### Stored data entries:
○ ○ ○ ○
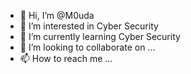 - 👋 Hi, I’m @M0uda
- 👀 I’m interested in Cyber Security 
- 🌱 I’m currently learning Cyber Security 
- 💞️ I’m looking to collaborate on ...
- 📫 How to reach me ...

<!---
M0uda/M0uda is a ✨ special ✨ repository because its `README.md` (this file) appears on your GitHub profile.
You can click the Preview link to take a look at your changes.
--->
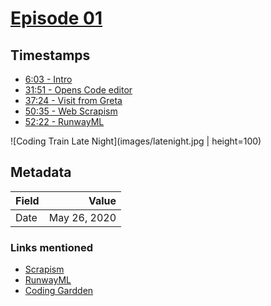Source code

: # [Episode 01](https://www.youtube.com/watch?v=wKGKYAnlyRQ)

## Timestamps

- [6:03 - Intro](https://youtu.be/wKGKYAnlyRQ?t=363)
- [31:51 - Opens Code editor](https://youtu.be/wKGKYAnlyRQ?t=1911)
- [37:24 - Visit from Greta](https://youtu.be/wKGKYAnlyRQ?t=2244)
- [50:35 - Web Scrapism](https://youtu.be/wKGKYAnlyRQ?t=3035)
- [52:22 - RunwayML](https://youtu.be/wKGKYAnlyRQ?t=3142)

![Coding Train Late Night](images/latenight.jpg | height=100)

## Metadata

| Field       | Value        |
| :---------- | -----------: |
| Date        | May 26, 2020 |

### Links mentioned

- [Scrapism](https://scrapism.lav.io/)
- [RunwayML](https://runwayml.com/)
- [Coding Gardden](https://coding.garden/)


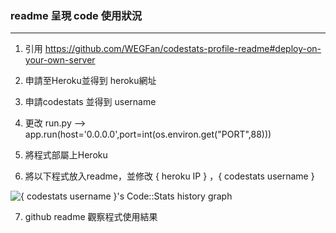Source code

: ### readme 呈現 code 使用狀況
------

1. 引用 https://github.com/WEGFan/codestats-profile-readme#deploy-on-your-own-server

2. 申請至Heroku並得到 heroku網址

3. 申請codestats 並得到 username

4. 更改 run.py --> app.run(host='0.0.0.0',port=int(os.environ.get("PORT",88)))

5. 將程式部屬上Heroku

6. 將以下程式放入readme，並修改 { heroku IP } ，{ codestats username }


[Daring Fireball]:<a href="https://codestats.net/users/nativeone">
  <img src='{ heroku IP }/history-graph/{ codestats username }?width=850&height=300&timezone=08:00&history_days=21&max_languages=9&language_colors=["3e4053","f15854","5da5da","faa43a","60bd68","f17cb0","b2912f","decf3f","b276b2","808080"]' alt="{ codestats username }'s Code::Stats history graph" />
</a>


7. github readme 觀察程式使用結果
○ ○ ○ ○
### Your task:
Only the lines from the one containing "3. 申請codestats 並得到 username" through the last line of the records above are to be reproduced, exactly and with both ends included.

### Task output:
3. 申請codestats 並得到 username

4. 更改 run.py --> app.run(host='0.0.0.0',port=int(os.environ.get("PORT",88)))

5. 將程式部屬上Heroku

6. 將以下程式放入readme，並修改 { heroku IP } ，{ codestats username }


[Daring Fireball]:<a href="https://codestats.net/users/nativeone">
  <img src='{ heroku IP }/history-graph/{ codestats username }?width=850&height=300&timezone=08:00&history_days=21&max_languages=9&language_colors=["3e4053","f15854","5da5da","faa43a","60bd68","f17cb0","b2912f","decf3f","b276b2","808080"]' alt="{ codestats username }'s Code::Stats history graph" />
</a>


7. github readme 觀察程式使用結果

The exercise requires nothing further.